In the entries below, begin at the line with "### For Different" and stop after the line with "- **pi4j-template**: Core"; output those lines exactly and omit the pictures.

------ Provided records

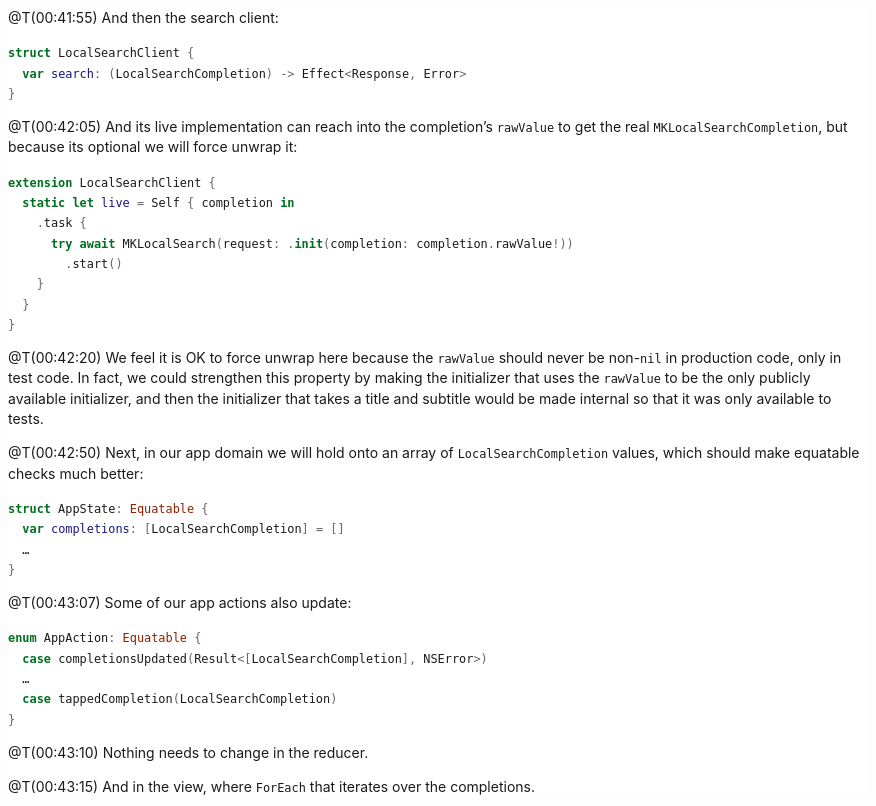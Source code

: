 @T(00:41:55)
And then the search client:

```swift
struct LocalSearchClient {
  var search: (LocalSearchCompletion) -> Effect<Response, Error>
}
```

@T(00:42:05)
And its live implementation can reach into the completion’s `rawValue` to get the real `MKLocalSearchCompletion`, but because its optional we will force unwrap it:

```swift
extension LocalSearchClient {
  static let live = Self { completion in
    .task {
      try await MKLocalSearch(request: .init(completion: completion.rawValue!))
        .start()
    }
  }
}
```

@T(00:42:20)
We feel it is OK to force unwrap here because the `rawValue` should never be non-`nil` in production code, only in test code. In fact,  we could strengthen this property by making the initializer that uses the `rawValue` to be the only publicly available initializer, and then the initializer that takes a title and subtitle would be made internal so that it was only available to tests.

@T(00:42:50)
Next, in our app domain we will hold onto an array of `LocalSearchCompletion` values, which should make equatable checks much better:

```swift
struct AppState: Equatable {
  var completions: [LocalSearchCompletion] = []
  …
}
```

@T(00:43:07)
Some of our app actions also update:

```swift
enum AppAction: Equatable {
  case completionsUpdated(Result<[LocalSearchCompletion], NSError>)
  …
  case tappedCompletion(LocalSearchCompletion)
}
```

@T(00:43:10)
Nothing needs to change in the reducer.

@T(00:43:15)
And in the view, where `ForEach` that iterates over the completions.

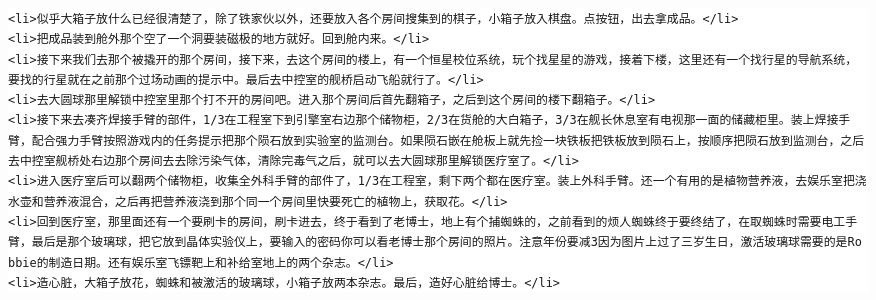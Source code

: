     <li>似乎大箱子放什么已经很清楚了，除了铁家伙以外，还要放入各个房间搜集到的棋子，小箱子放入棋盘。点按钮，出去拿成品。</li>
    <li>把成品装到舱外那个空了一个洞要装磁极的地方就好。回到舱内来。</li>
    <li>接下来我们去那个被撬开的那个房间，接下来，去这个房间的楼上，有一个恒星校位系统，玩个找星星的游戏，接着下楼，这里还有一个找行星的导航系统，要找的行星就在之前那个过场动画的提示中。最后去中控室的舰桥启动飞船就行了。</li>
    <li>去大圆球那里解锁中控室里那个打不开的房间吧。进入那个房间后首先翻箱子，之后到这个房间的楼下翻箱子。</li>
    <li>接下来去凑齐焊接手臂的部件，1/3在工程室下到引擎室右边那个储物柜，2/3在货舱的大白箱子，3/3在舰长休息室有电视那一面的储藏柜里。装上焊接手臂，配合强力手臂按照游戏内的任务提示把那个陨石放到实验室的监测台。如果陨石嵌在舱板上就先捡一块铁板把铁板放到陨石上，按顺序把陨石放到监测台，之后去中控室舰桥处右边那个房间去去除污染气体，清除完毒气之后，就可以去大圆球那里解锁医疗室了。</li>
    <li>进入医疗室后可以翻两个储物柜，收集全外科手臂的部件了，1/3在工程室，剩下两个都在医疗室。装上外科手臂。还一个有用的是植物营养液，去娱乐室把浇水壶和营养液混合，之后再把营养液浇到那个同一个房间里快要死亡的植物上，获取花。</li>
    <li>回到医疗室，那里面还有一个要刷卡的房间，刷卡进去，终于看到了老博士，地上有个捕蜘蛛的，之前看到的烦人蜘蛛终于要终结了，在取蜘蛛时需要电工手臂，最后是那个玻璃球，把它放到晶体实验仪上，要输入的密码你可以看老博士那个房间的照片。注意年份要减3因为图片上过了三岁生日，激活玻璃球需要的是Robbie的制造日期。还有娱乐室飞镖靶上和补给室地上的两个杂志。</li>
    <li>造心脏，大箱子放花，蜘蛛和被激活的玻璃球，小箱子放两本杂志。最后，造好心脏给博士。</li>
</ol>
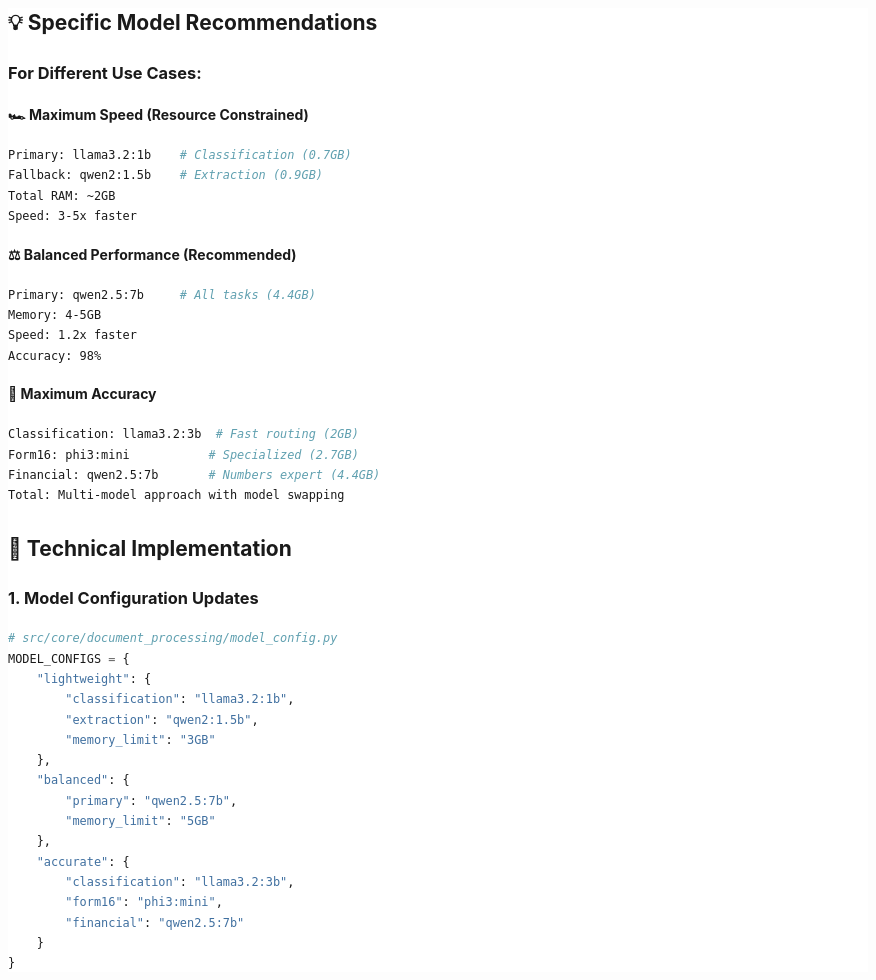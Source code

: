 ## 💡 Specific Model Recommendations

### For Different Use Cases:

#### 🏎 Maximum Speed (Resource Constrained)
```bash
Primary: llama3.2:1b    # Classification (0.7GB)
Fallback: qwen2:1.5b    # Extraction (0.9GB)
Total RAM: ~2GB
Speed: 3-5x faster
```

#### ⚖️ Balanced Performance (Recommended)
```bash
Primary: qwen2.5:7b     # All tasks (4.4GB)
Memory: 4-5GB
Speed: 1.2x faster
Accuracy: 98%
```

#### 🎯 Maximum Accuracy
```bash
Classification: llama3.2:3b  # Fast routing (2GB)
Form16: phi3:mini           # Specialized (2.7GB)
Financial: qwen2.5:7b       # Numbers expert (4.4GB)
Total: Multi-model approach with model swapping
```

## 🔧 Technical Implementation

### 1. Model Configuration Updates
```python
# src/core/document_processing/model_config.py
MODEL_CONFIGS = {
    "lightweight": {
        "classification": "llama3.2:1b",
        "extraction": "qwen2:1.5b",
        "memory_limit": "3GB"
    },
    "balanced": {
        "primary": "qwen2.5:7b",
        "memory_limit": "5GB"
    },
    "accurate": {
        "classification": "llama3.2:3b",
        "form16": "phi3:mini",
        "financial": "qwen2.5:7b"
    }
}
```
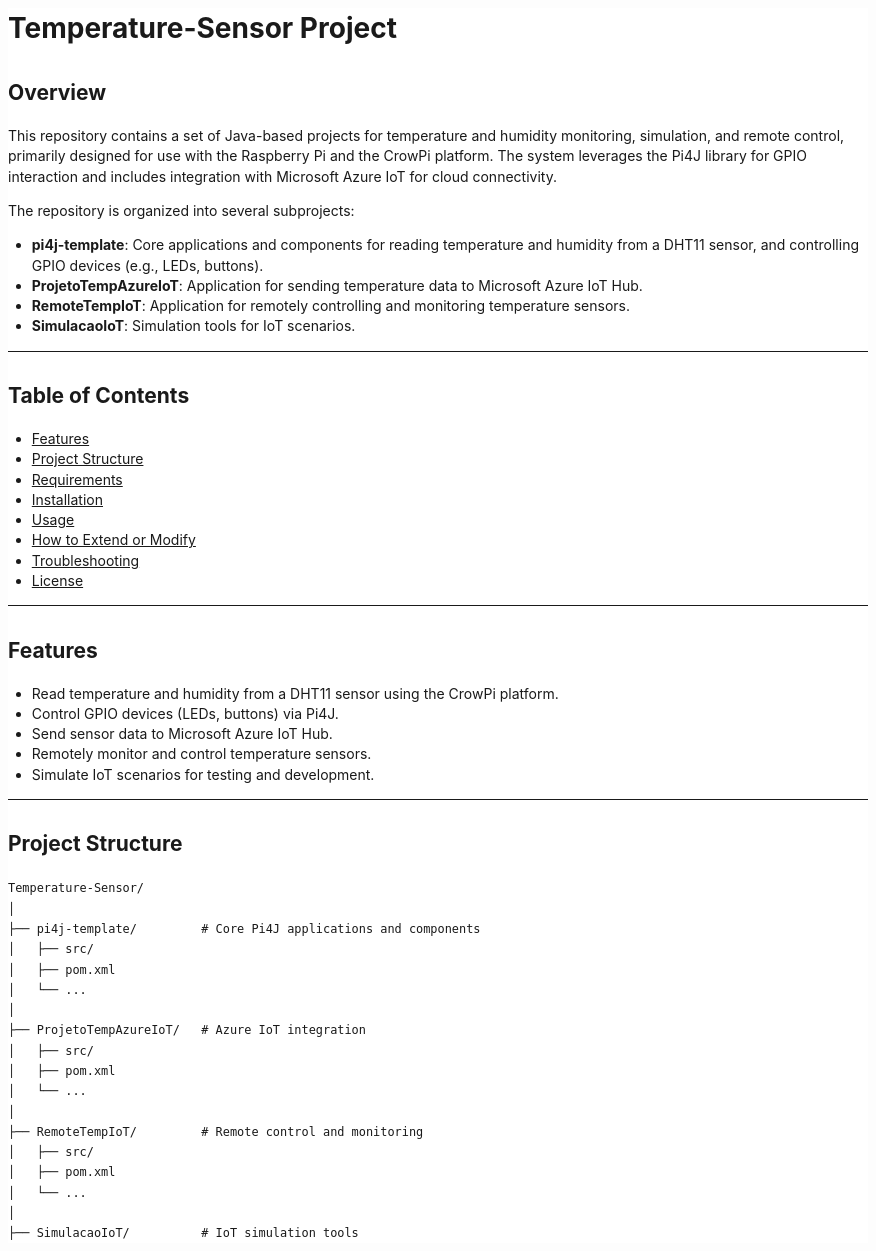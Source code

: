 # Temperature-Sensor Project

## Overview

This repository contains a set of Java-based projects for temperature and humidity monitoring, simulation, and remote control, primarily designed for use with the Raspberry Pi and the CrowPi platform. The system leverages the Pi4J library for GPIO interaction and includes integration with Microsoft Azure IoT for cloud connectivity.

The repository is organized into several subprojects:

- **pi4j-template**: Core applications and components for reading temperature and humidity from a DHT11 sensor, and controlling GPIO devices (e.g., LEDs, buttons).
- **ProjetoTempAzureIoT**: Application for sending temperature data to Microsoft Azure IoT Hub.
- **RemoteTempIoT**: Application for remotely controlling and monitoring temperature sensors.
- **SimulacaoIoT**: Simulation tools for IoT scenarios.

---

## Table of Contents

- [Features](#features)
- [Project Structure](#project-structure)
- [Requirements](#requirements)
- [Installation](#installation)
- [Usage](#usage)
- [How to Extend or Modify](#how-to-extend-or-modify)
- [Troubleshooting](#troubleshooting)
- [License](#license)

---

## Features

- Read temperature and humidity from a DHT11 sensor using the CrowPi platform.
- Control GPIO devices (LEDs, buttons) via Pi4J.
- Send sensor data to Microsoft Azure IoT Hub.
- Remotely monitor and control temperature sensors.
- Simulate IoT scenarios for testing and development.

---

## Project Structure

```
Temperature-Sensor/
│
├── pi4j-template/         # Core Pi4J applications and components
│   ├── src/
│   ├── pom.xml
│   └── ...
│
├── ProjetoTempAzureIoT/   # Azure IoT integration
│   ├── src/
│   ├── pom.xml
│   └── ...
│
├── RemoteTempIoT/         # Remote control and monitoring
│   ├── src/
│   ├── pom.xml
│   └── ...
│
├── SimulacaoIoT/          # IoT simulation tools
```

------------

▸ **Result of the task**
### For Different Use Cases:

#### 🏎 Maximum Speed (Resource Constrained)
```bash
Primary: llama3.2:1b    # Classification (0.7GB)
Fallback: qwen2:1.5b    # Extraction (0.9GB)
Total RAM: ~2GB
Speed: 3-5x faster
```

#### ⚖️ Balanced Performance (Recommended)
```bash
Primary: qwen2.5:7b     # All tasks (4.4GB)
Memory: 4-5GB
Speed: 1.2x faster
Accuracy: 98%
```

#### 🎯 Maximum Accuracy
```bash
Classification: llama3.2:3b  # Fast routing (2GB)
Form16: phi3:mini           # Specialized (2.7GB)
Financial: qwen2.5:7b       # Numbers expert (4.4GB)
Total: Multi-model approach with model swapping
```

## 🔧 Technical Implementation

### 1. Model Configuration Updates
```python
# src/core/document_processing/model_config.py
MODEL_CONFIGS = {
    "lightweight": {
        "classification": "llama3.2:1b",
        "extraction": "qwen2:1.5b",
        "memory_limit": "3GB"
    },
    "balanced": {
        "primary": "qwen2.5:7b",
        "memory_limit": "5GB"
    },
    "accurate": {
        "classification": "llama3.2:3b",
        "form16": "phi3:mini",
        "financial": "qwen2.5:7b"
    }
}
```
Source code

: # Temperature-Sensor Project

## Overview

This repository contains a set of Java-based projects for temperature and humidity monitoring, simulation, and remote control, primarily designed for use with the Raspberry Pi and the CrowPi platform. The system leverages the Pi4J library for GPIO interaction and includes integration with Microsoft Azure IoT for cloud connectivity.

The repository is organized into several subprojects:

- **pi4j-template**: Core applications and components for reading temperature and humidity from a DHT11 sensor, and controlling GPIO devices (e.g., LEDs, buttons).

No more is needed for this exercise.